** Data for analysis follows **
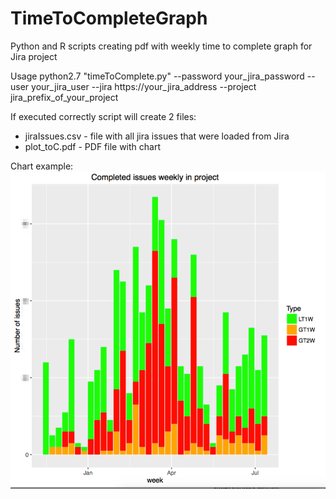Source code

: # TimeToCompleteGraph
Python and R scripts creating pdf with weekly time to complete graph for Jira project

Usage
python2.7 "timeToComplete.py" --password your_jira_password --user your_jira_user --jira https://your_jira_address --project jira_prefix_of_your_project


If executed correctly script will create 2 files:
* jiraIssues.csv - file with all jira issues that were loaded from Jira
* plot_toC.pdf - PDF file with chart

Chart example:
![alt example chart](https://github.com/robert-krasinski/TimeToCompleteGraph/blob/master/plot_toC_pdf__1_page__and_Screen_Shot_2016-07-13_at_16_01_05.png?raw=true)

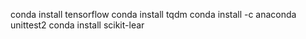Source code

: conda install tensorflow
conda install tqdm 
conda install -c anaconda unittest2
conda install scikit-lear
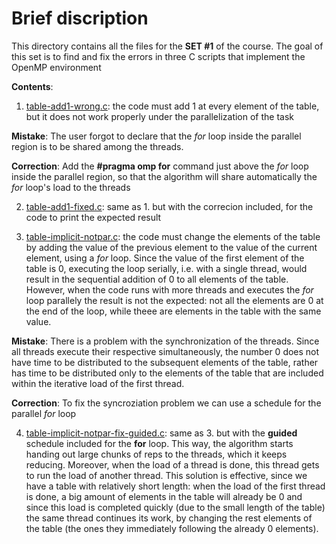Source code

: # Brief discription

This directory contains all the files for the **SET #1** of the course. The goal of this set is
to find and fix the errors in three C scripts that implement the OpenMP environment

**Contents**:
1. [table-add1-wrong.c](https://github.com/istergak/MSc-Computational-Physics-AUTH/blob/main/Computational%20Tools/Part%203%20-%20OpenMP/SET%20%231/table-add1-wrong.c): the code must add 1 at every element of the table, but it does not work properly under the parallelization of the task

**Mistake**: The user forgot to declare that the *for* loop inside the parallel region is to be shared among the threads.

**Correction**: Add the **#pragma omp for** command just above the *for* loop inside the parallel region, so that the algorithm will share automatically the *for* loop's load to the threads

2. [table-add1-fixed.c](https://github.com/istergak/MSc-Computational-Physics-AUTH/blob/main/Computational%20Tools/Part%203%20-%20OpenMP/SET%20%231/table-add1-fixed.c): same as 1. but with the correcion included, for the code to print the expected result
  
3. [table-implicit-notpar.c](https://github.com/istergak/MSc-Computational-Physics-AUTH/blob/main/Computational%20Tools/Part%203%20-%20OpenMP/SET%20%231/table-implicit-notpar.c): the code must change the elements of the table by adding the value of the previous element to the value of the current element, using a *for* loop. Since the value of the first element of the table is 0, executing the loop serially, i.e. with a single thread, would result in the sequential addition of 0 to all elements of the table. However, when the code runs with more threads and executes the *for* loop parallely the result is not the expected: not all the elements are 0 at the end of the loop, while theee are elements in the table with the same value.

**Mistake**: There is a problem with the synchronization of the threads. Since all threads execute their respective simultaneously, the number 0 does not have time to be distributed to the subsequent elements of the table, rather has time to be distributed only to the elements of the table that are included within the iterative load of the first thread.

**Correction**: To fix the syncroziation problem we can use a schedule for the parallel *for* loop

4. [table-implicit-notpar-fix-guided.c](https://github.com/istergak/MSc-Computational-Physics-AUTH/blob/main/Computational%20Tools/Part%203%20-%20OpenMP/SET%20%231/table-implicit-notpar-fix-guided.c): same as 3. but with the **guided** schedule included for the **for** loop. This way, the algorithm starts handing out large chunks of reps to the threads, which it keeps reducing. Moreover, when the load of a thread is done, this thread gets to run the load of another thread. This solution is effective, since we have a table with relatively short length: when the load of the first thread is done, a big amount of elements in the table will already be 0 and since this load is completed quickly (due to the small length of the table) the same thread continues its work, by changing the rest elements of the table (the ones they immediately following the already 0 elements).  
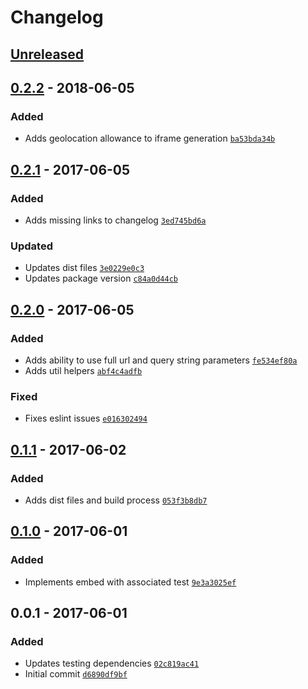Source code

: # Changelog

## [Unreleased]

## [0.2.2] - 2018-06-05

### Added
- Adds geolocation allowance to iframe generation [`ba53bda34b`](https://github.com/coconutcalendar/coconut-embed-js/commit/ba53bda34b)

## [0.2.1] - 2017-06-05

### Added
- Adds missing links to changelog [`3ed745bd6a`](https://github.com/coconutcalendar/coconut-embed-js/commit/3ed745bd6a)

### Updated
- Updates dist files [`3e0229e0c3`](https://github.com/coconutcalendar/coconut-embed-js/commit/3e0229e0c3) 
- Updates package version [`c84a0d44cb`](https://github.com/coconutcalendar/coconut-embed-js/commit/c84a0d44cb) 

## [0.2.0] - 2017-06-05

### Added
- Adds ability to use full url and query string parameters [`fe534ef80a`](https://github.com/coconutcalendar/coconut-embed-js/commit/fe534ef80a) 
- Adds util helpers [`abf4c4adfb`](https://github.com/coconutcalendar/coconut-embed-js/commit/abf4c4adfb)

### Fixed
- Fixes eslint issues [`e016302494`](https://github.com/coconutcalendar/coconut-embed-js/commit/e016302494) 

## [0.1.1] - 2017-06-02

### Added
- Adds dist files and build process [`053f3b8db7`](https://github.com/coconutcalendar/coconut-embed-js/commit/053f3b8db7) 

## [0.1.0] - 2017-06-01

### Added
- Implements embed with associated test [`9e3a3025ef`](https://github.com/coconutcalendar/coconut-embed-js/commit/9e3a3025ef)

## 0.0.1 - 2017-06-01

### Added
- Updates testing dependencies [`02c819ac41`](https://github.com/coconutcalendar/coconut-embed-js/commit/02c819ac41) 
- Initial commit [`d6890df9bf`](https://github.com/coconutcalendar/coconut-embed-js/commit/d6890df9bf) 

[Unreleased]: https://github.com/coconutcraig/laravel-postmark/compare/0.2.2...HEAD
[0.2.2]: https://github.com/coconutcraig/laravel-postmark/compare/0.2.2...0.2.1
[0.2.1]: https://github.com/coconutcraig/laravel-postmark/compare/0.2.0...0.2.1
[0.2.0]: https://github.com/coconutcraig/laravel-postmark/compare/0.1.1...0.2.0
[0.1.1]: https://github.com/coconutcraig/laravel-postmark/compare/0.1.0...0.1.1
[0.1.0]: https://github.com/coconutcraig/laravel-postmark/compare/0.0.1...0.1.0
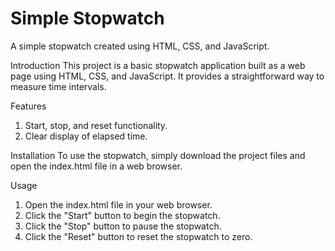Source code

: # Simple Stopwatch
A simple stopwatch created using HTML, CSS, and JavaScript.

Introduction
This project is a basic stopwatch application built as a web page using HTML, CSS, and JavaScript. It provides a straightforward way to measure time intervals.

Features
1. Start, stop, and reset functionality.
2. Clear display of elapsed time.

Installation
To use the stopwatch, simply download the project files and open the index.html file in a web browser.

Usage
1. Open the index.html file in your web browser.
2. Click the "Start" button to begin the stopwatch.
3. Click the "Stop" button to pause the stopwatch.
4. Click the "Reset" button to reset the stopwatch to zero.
** End of Data for analysis **
** Data for analysis follows **
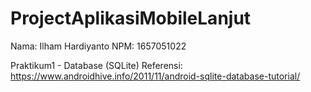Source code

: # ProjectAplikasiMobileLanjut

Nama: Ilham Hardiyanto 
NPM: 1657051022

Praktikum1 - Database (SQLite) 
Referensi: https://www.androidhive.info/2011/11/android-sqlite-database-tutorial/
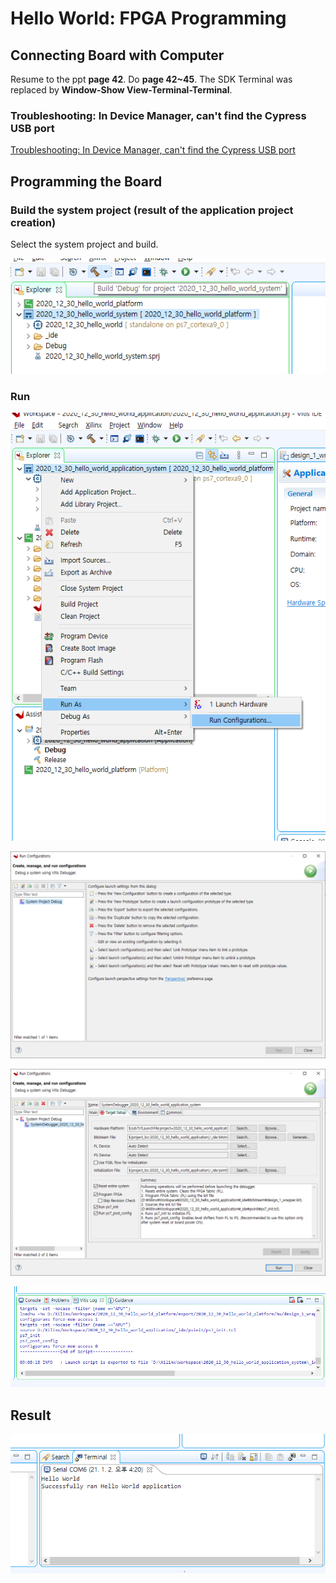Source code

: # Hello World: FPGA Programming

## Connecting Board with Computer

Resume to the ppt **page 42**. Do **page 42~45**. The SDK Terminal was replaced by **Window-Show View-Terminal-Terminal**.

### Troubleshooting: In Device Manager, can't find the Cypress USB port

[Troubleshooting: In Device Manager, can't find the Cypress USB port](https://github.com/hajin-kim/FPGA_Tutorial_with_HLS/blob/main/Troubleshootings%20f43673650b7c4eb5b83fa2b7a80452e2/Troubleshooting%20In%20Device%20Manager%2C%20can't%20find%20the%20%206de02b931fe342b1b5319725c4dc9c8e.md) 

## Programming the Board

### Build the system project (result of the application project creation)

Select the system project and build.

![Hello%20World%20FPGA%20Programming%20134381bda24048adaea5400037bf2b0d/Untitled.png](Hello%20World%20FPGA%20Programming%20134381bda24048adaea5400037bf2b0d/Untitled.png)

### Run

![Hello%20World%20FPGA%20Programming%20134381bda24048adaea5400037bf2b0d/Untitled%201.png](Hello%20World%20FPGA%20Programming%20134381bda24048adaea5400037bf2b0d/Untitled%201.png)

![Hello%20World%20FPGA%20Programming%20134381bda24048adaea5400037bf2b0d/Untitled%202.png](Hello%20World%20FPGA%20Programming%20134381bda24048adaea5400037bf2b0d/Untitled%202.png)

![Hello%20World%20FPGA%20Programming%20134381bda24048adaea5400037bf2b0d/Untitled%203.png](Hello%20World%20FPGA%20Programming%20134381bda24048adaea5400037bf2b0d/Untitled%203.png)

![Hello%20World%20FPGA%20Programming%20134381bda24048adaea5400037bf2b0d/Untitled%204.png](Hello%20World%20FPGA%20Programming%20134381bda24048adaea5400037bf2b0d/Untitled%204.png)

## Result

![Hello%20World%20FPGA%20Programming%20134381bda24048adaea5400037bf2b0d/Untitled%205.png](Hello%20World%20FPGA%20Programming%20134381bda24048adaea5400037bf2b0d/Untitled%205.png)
** End of Data for analysis **
▶ **Your goal**: Consider the entries above and return each line with the string "scripts".

▶ **Answer box**:
Python and R scripts creating pdf with weekly time to complete graph for Jira project
to find and fix the errors in three C scripts that implement the OpenMP environment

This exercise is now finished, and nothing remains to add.